Thursday, November 5, 2009

Eternal vigilance is the price of liberty

posted Thu, 11 Nov 2004

I enjoy 20% off open-stock Calphalon cookware as much as the next person, but sales are not the reason for Veterans’ Day. I think most people know this – it’s Memorial Day that confuses them – but just in case, let me set things straight: the purpose of Veterans’ Day and Memorial Day is to honor those who have served and who do serve in our military.

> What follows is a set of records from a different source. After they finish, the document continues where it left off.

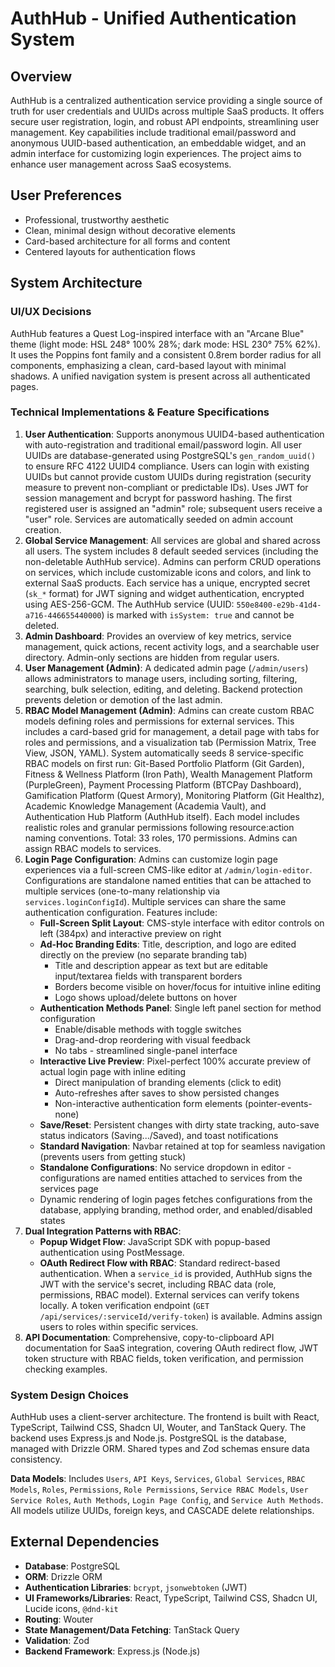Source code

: # AuthHub - Unified Authentication System

## Overview
AuthHub is a centralized authentication service providing a single source of truth for user credentials and UUIDs across multiple SaaS products. It offers secure user registration, login, and robust API endpoints, streamlining user management. Key capabilities include traditional email/password and anonymous UUID-based authentication, an embeddable widget, and an admin interface for customizing login experiences. The project aims to enhance user management across SaaS ecosystems.

## User Preferences
- Professional, trustworthy aesthetic
- Clean, minimal design without decorative elements
- Card-based architecture for all forms and content
- Centered layouts for authentication flows

## System Architecture
### UI/UX Decisions
AuthHub features a Quest Log-inspired interface with an "Arcane Blue" theme (light mode: HSL 248° 100% 28%; dark mode: HSL 230° 75% 62%). It uses the Poppins font family and a consistent 0.8rem border radius for all components, emphasizing a clean, card-based layout with minimal shadows. A unified navigation system is present across all authenticated pages.

### Technical Implementations & Feature Specifications
1.  **User Authentication**: Supports anonymous UUID4-based authentication with auto-registration and traditional email/password login. All user UUIDs are database-generated using PostgreSQL's `gen_random_uuid()` to ensure RFC 4122 UUID4 compliance. Users can login with existing UUIDs but cannot provide custom UUIDs during registration (security measure to prevent non-compliant or predictable IDs). Uses JWT for session management and bcrypt for password hashing. The first registered user is assigned an "admin" role; subsequent users receive a "user" role. Services are automatically seeded on admin account creation.
2.  **Global Service Management**: All services are global and shared across all users. The system includes 8 default seeded services (including the non-deletable AuthHub service). Admins can perform CRUD operations on services, which include customizable icons and colors, and link to external SaaS products. Each service has a unique, encrypted secret (`sk_*` format) for JWT signing and widget authentication, encrypted using AES-256-GCM. The AuthHub service (UUID: `550e8400-e29b-41d4-a716-446655440000`) is marked with `isSystem: true` and cannot be deleted.
3.  **Admin Dashboard**: Provides an overview of key metrics, service management, quick actions, recent activity logs, and a searchable user directory. Admin-only sections are hidden from regular users.
4.  **User Management (Admin)**: A dedicated admin page (`/admin/users`) allows administrators to manage users, including sorting, filtering, searching, bulk selection, editing, and deleting. Backend protection prevents deletion or demotion of the last admin.
5.  **RBAC Model Management (Admin)**: Admins can create custom RBAC models defining roles and permissions for external services. This includes a card-based grid for management, a detail page with tabs for roles and permissions, and a visualization tab (Permission Matrix, Tree View, JSON, YAML). System automatically seeds 8 service-specific RBAC models on first run: Git-Based Portfolio Platform (Git Garden), Fitness & Wellness Platform (Iron Path), Wealth Management Platform (PurpleGreen), Payment Processing Platform (BTCPay Dashboard), Gamification Platform (Quest Armory), Monitoring Platform (Git Healthz), Academic Knowledge Management (Academia Vault), and Authentication Hub Platform (AuthHub itself). Each model includes realistic roles and granular permissions following resource:action naming conventions. Total: 33 roles, 170 permissions. Admins can assign RBAC models to services.
6.  **Login Page Configuration**: Admins can customize login page experiences via a full-screen CMS-like editor at `/admin/login-editor`. Configurations are standalone named entities that can be attached to multiple services (one-to-many relationship via `services.loginConfigId`). Multiple services can share the same authentication configuration. Features include:
    *   **Full-Screen Split Layout**: CMS-style interface with editor controls on left (384px) and interactive preview on right
    *   **Ad-Hoc Branding Edits**: Title, description, and logo are edited directly on the preview (no separate branding tab)
        - Title and description appear as text but are editable input/textarea fields with transparent borders
        - Borders become visible on hover/focus for intuitive inline editing
        - Logo shows upload/delete buttons on hover
    *   **Authentication Methods Panel**: Single left panel section for method configuration
        - Enable/disable methods with toggle switches
        - Drag-and-drop reordering with visual feedback
        - No tabs - streamlined single-panel interface
    *   **Interactive Live Preview**: Pixel-perfect 100% accurate preview of actual login page with inline editing
        - Direct manipulation of branding elements (click to edit)
        - Auto-refreshes after saves to show persisted changes
        - Non-interactive authentication form elements (pointer-events-none)
    *   **Save/Reset**: Persistent changes with dirty state tracking, auto-save status indicators (Saving.../Saved), and toast notifications
    *   **Standard Navigation**: Navbar retained at top for seamless navigation (prevents users from getting stuck)
    *   **Standalone Configurations**: No service dropdown in editor - configurations are named entities attached to services from the services page
    *   Dynamic rendering of login pages fetches configurations from the database, applying branding, method order, and enabled/disabled states
7.  **Dual Integration Patterns with RBAC**:
    *   **Popup Widget Flow**: JavaScript SDK with popup-based authentication using PostMessage.
    *   **OAuth Redirect Flow with RBAC**: Standard redirect-based authentication. When a `service_id` is provided, AuthHub signs the JWT with the service's secret, including RBAC data (role, permissions, RBAC model). External services can verify tokens locally. A token verification endpoint (`GET /api/services/:serviceId/verify-token`) is available. Admins assign users to roles within specific services.
8.  **API Documentation**: Comprehensive, copy-to-clipboard API documentation for SaaS integration, covering OAuth redirect flow, JWT token structure with RBAC fields, token verification, and permission checking examples.

### System Design Choices
AuthHub uses a client-server architecture. The frontend is built with React, TypeScript, Tailwind CSS, Shadcn UI, Wouter, and TanStack Query. The backend uses Express.js and Node.js. PostgreSQL is the database, managed with Drizzle ORM. Shared types and Zod schemas ensure data consistency.

**Data Models**: Includes `Users`, `API Keys`, `Services`, `Global Services`, `RBAC Models`, `Roles`, `Permissions`, `Role Permissions`, `Service RBAC Models`, `User Service Roles`, `Auth Methods`, `Login Page Config`, and `Service Auth Methods`. All models utilize UUIDs, foreign keys, and CASCADE delete relationships.

## External Dependencies
*   **Database**: PostgreSQL
*   **ORM**: Drizzle ORM
*   **Authentication Libraries**: `bcrypt`, `jsonwebtoken` (JWT)
*   **UI Frameworks/Libraries**: React, TypeScript, Tailwind CSS, Shadcn UI, Lucide icons, `@dnd-kit`
*   **Routing**: Wouter
*   **State Management/Data Fetching**: TanStack Query
*   **Validation**: Zod
*   **Backend Framework**: Express.js (Node.js)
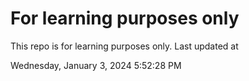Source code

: # For learning purposes only
This repo is for learning purposes only.
Last updated at

Wednesday, January 3, 2024 5:52:28 PM

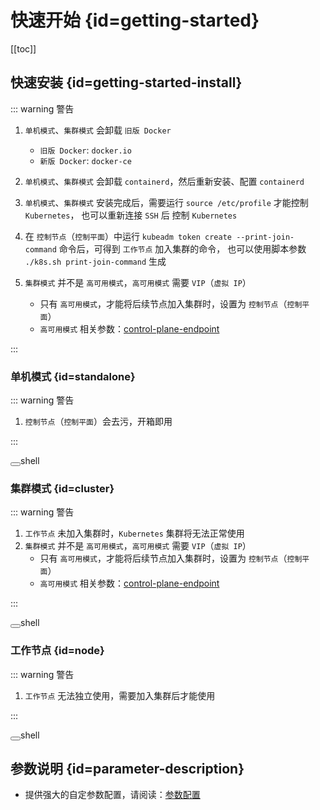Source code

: # 快速开始 {id=getting-started}

[[toc]]

## 快速安装 {id=getting-started-install}

::: warning 警告

1. `单机模式`、`集群模式` 会卸载 `旧版 Docker`
    - `旧版 Docker`: `docker.io`
    - `新版 Docker`: `docker-ce`

2. `单机模式`、`集群模式` 会卸载 `containerd`，然后重新安装、配置 `containerd`

3. `单机模式`、`集群模式` 安装完成后，需要运行 `source /etc/profile` 才能控制 `Kubernetes`，
   也可以重新连接 `SSH` 后 控制 `Kubernetes`

4. 在 `控制节点`（`控制平面`）中运行 `kubeadm token create --print-join-command` 命令后，可得到 `工作节点` 加入集群的命令，
   也可以使用脚本参数 `./k8s.sh print-join-command` 生成

5. `集群模式` 并不是 `高可用模式`，`高可用模式` 需要 `VIP`（`虚拟 IP`）
   - 只有 `高可用模式`，才能将后续节点加入集群时，设置为 `控制节点`（`控制平面`）
   - `高可用模式` 相关参数：[control-plane-endpoint](config.md#control-plane-endpoint)

:::

### 单机模式 {id=standalone}

::: warning 警告

1. `控制节点`（`控制平面`）会去污，开箱即用

:::

<el-select v-model="source" size="large" style="width: 240px; margin-top: 20px;">
    <el-option v-for="item in sources" :key="item.value" :label="item.label" :value="item.value" />
</el-select>

<div class="language-shell vp-adaptive-theme">
  <button title="Copy Code" class="copy"></button><span class="lang">shell</span>
  <div id="standalone-code"></div>
</div>

### 集群模式 {id=cluster}

::: warning 警告

1. `工作节点` 未加入集群时，`Kubernetes` 集群将无法正常使用
2. `集群模式` 并不是 `高可用模式`，`高可用模式` 需要 `VIP`（`虚拟 IP`）
    - 只有 `高可用模式`，才能将后续节点加入集群时，设置为 `控制节点`（`控制平面`）
    - `高可用模式` 相关参数：[control-plane-endpoint](config.md#control-plane-endpoint)

:::

<el-select v-model="source" size="large" style="width: 240px; margin-top: 20px;">
    <el-option v-for="item in sources" :key="item.value" :label="item.label" :value="item.value" />
</el-select>

<div class="language-shell vp-adaptive-theme">
  <button title="Copy Code" class="copy"></button><span class="lang">shell</span>
  <div id="cluster-code"></div>
</div>

### 工作节点 {id=node}

::: warning 警告

1. `工作节点` 无法独立使用，需要加入集群后才能使用

:::

<el-select v-model="source" size="large" style="width: 240px; margin-top: 20px;">
    <el-option v-for="item in sources" :key="item.value" :label="item.label" :value="item.value" />
</el-select>

<div class="language-shell vp-adaptive-theme">
  <button title="Copy Code" class="copy"></button><span class="lang">shell</span>
  <div id="node-code"></div>
</div>

## 参数说明 {id=parameter-description}

- 提供强大的自定参数配置，请阅读：[参数配置](config.md)

<script lang="ts" setup>
import { ref, onMounted, watch } from 'vue'
import markdownit from 'markdown-it'
import { ElSelect, ElOption } from 'element-plus'

import 'element-plus/dist/index.css'

const md = markdownit()

const source = ref('https://k8s-sh.xuxiaowei.com.cn/k8s.sh')

const sources = [
  {
    value: 'https://k8s-sh.xuxiaowei.com.cn/k8s.sh',
    label: 'k8s-sh.xuxiaowei.com.cn',
  },
  {
    value: 'https://gitlab.xuxiaowei.com.cn/xuxiaowei-com-cn/k8s.sh/-/raw/2.0.0/k8s.sh',
    label: 'gitlab.xuxiaowei.com.cn',
  },
  {
    value: 'https://gitee.com/xuxiaowei-com-cn/k8s.sh/raw/2.0.0/k8s.sh',
    label: 'gitee.com',
  },
  {
    value: 'https://raw.githubusercontent.com/xuxiaowei-com-cn/k8s.sh/refs/heads/2.0.0/k8s.sh',
    label: 'github.com',
  }
]

const command = function () {

  const standaloneResult = md.render(`
    curl -k -o k8s.sh ${source.value}
    chmod +x k8s.sh
    sudo ./k8s.sh standalone
    
    # 等效命令
    # sudo ./k8s.sh swap-off curl ca-certificates firewalld-stop selinux-disabled bash-completion docker-repo containerd-install containerd-config kubernetes-repo kubernetes-install kubernetes-images-pull kubernetes-config kubernetes-init helm-install kubernetes-init-node-name=k8s-1 calico-install kubernetes-taint ingress-nginx-install ingress-nginx-host-network metrics-server-install enable-shell-autocompletion print-join-command kubernetes-init-congrats
  `, { lang: 'shell' })

  const clusterResult = md.render(`
    curl -k -o k8s.sh ${source.value}
    chmod +x k8s.sh
    sudo ./k8s.sh cluster
    
    # 等效命令
    # sudo ./k8s.sh swap-off curl ca-certificates firewalld-stop selinux-disabled bash-completion docker-repo containerd-install containerd-config kubernetes-repo kubernetes-install kubernetes-images-pull kubernetes-config kubernetes-init helm-install kubernetes-init-node-name=k8s-1 calico-install ingress-nginx-install ingress-nginx-host-network metrics-server-install enable-shell-autocompletion print-join-command kubernetes-init-congrats
  `, { lang: 'shell' })

  const nodeResult = md.render(`
    curl -k -o k8s.sh ${source.value}
    chmod +x k8s.sh
    sudo ./k8s.sh node
    
    # 等效命令
    # sudo ./k8s.sh swap-off curl ca-certificates firewalld-stop selinux-disabled bash-completion docker-repo containerd-install containerd-config kubernetes-repo kubernetes-install kubernetes-images-pull kubernetes-config
  `, { lang: 'shell' })

  document.getElementById('standalone-code').innerHTML = standaloneResult
  document.getElementById('cluster-code').innerHTML = clusterResult
  document.getElementById('node-code').innerHTML = nodeResult
}

onMounted(async () => {
  command()
})

watch(() => [ source.value ], () => {
  command()
})
</script>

I am probably more sensitive to this issue than most, being a military brat. A few years ago, my mom and I happened to be in Dorchester, my parents’ home town, on Memorial Day. We went to the cemetery, where my dad is buried, for the ceremonies. I told a friend about this later and she asked why we would do this. Because my dad was a vet, I answered. She still didn’t understand. I realized she had no idea what Memorial Day was about. To her, it was just a three-day weekend.

Remember the real reason you can say what you want about the government in this country without being thrown into jail or being stuffed into a wood chipper. It’s the soldier who defends our freedom every day.

When I left military dependents’ life, I discovered that civilian culture is very different from military culture. They don’t play the National Anthem before the movie in civilian life. They don’t play “Taps” every evening as the flag is lowered and everyone doesn’t stop and salute, including those in cars, in civilian life.

You don’t have to show identification to get into the grocery store in civilian life. There is litter on the streets in civilian life. If you get a traffic ticket in civilian life, it goes to you – they don’t call your dad’s boss (maybe there is one advantage of civilian life).

There are some other big things in military life that you don’t see in civilian life. Rank is everything in the military. Color and ethnicity really don’t matter. I have a friend (black) who says he did not experience racism until he was 14 years old when his dad retired from the Army and they moved to M’town. In the Army, all that mattered was that his dad was the chaplain and a lieutenant colonel.

Civilians don’t understand rank. If someone asks your dad’s rank, it is like asking your dad’s job title, salary, and social status – and more. At a party (civilian) once, upon learning my dad had been career military, a woman whose son was a general asked my dad’s rank.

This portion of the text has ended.